Commonplace book: Knowledge (Part 2)

[Mrs. Ramsay] was glad, Lily thought, to rest in silence, uncommunicative; to rest in the extreme obscurity of human relationships. Who knows what we are, what we feel? Who knows even at the moment of intimacy, This is knowledge?
—Virginia Woolf, To the Lighthouse ("The Window")
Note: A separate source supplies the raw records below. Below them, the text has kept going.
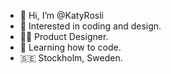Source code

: - 👋 Hi, I’m @KatyRosli
- 👀 Interested in coding and design.
- 👩‍💻 Product Designer.
- 🌱 Learning how to code. 
- 🇸🇪 Stockholm, Sweden.

<!---
KatyRosli/KatyRosli is a ✨ special ✨ repository because its `README.md` (this file) appears on your GitHub profile.
You can click the Preview link to take a look at your changes.
--->
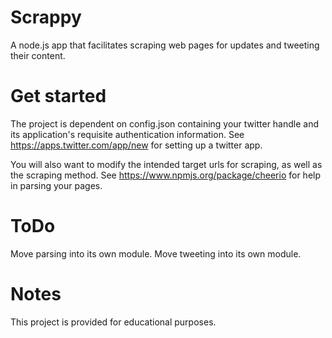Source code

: Scrappy
=======

A node.js app that facilitates scraping web pages for updates and tweeting their content.

Get started
=======
The project is dependent on config.json containing your twitter handle and its application's requisite
 authentication information. See https://apps.twitter.com/app/new for setting up a twitter app.

You will also want to modify the intended target urls for scraping, as well as the scraping method. See
https://www.npmjs.org/package/cheerio for help in parsing your pages.

ToDo
======
Move parsing into its own module.
Move tweeting into its own module.

Notes
=======
This project is provided for educational purposes.


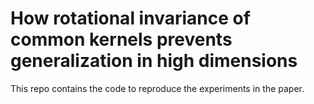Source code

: # How rotational invariance of common kernels prevents generalization in high dimensions


This repo contains the code to reproduce the experiments in the paper.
It is like what we imagine knowledge to be:
dark, salt, clear, moving, utterly free,
drawn from the cold hard mouth
of the world, derived from the rocky breasts
forever, flowing and drawn, and since
our knowledge is historical, flowing, and flown.
—Elizabeth Bishop, "At the Fishhouses"

To say you know when you know, and to say you do not when you do not, that is knowledge.
—Kongzi, Analects 2.16

καὶ οἱ πρῶτον μαθόντες συνείρουσι μὲν τοὺς λόγους, ἴσασι δ’ οὔπω· δεῖ γὰρ συμφυῆναι, τοῦτο δὲ χρόνου δεῖται.
And those who have just learned something do not yet know it, though they string the words together; for it must grow into them, and this takes time.
—Aristotle, Nicomachean Ethics 7.3, 1147a21

O God, that one might read the book of fate,
And see the revolution of the times
Make mountains level, and the continent,
Weary of solid firmness, melt itself
Into the sea; and other times to see
The beachy girdle of the ocean
Too wide for Neptune's hips; how chance's mocks
And changes fill the cup of alteration
With divers liquors! O, if this were seen,
The happiest youth, viewing his progress through,
What perils past, what crosses to ensue,
Would shut the book and sit him down and die.
—King Henry, Henry IV Part 2, 3.1.44-52a

The operations of sympathetic understanding or, as it is often now called, "empathy" have been much discussed in the history of moral philosophy, and various accounts have been given of it. But one thing that must be true is that the insightful understanding of others' feelings possessed by the sympathetic person is possessed in much the same form by the sadistic or cruel person; that is one way in which the cruel are distinguished from the brutal or indifferent. But the cruel person is someone who has no preference to give help (he is not someone who has a preference to give help but finds it outweighed by a preference for enjoying suffering). Yet he certainly knows. ... [M]oral thinking demands no sense of "know" except knowledge, and it is a truth, if not a conceptual one, that any knowledge it can use may be turned against it.
—Bernard Williams, Ethics and the Limits of Philosophy, ch. 5

From the Loeb Mimnermus (8 Stobaeus, Anthology 3.11.2)
Μιμνέρμου Ναννοῦς·
                            … ἀληθείη δὲ παρέστω
σοὶ καὶ ἐμοί, πάντων χρῆμα δικαιότατον.
From Mimnermus’ Nanno:
Let there be truth between
you and me; of all possessions it is the most just.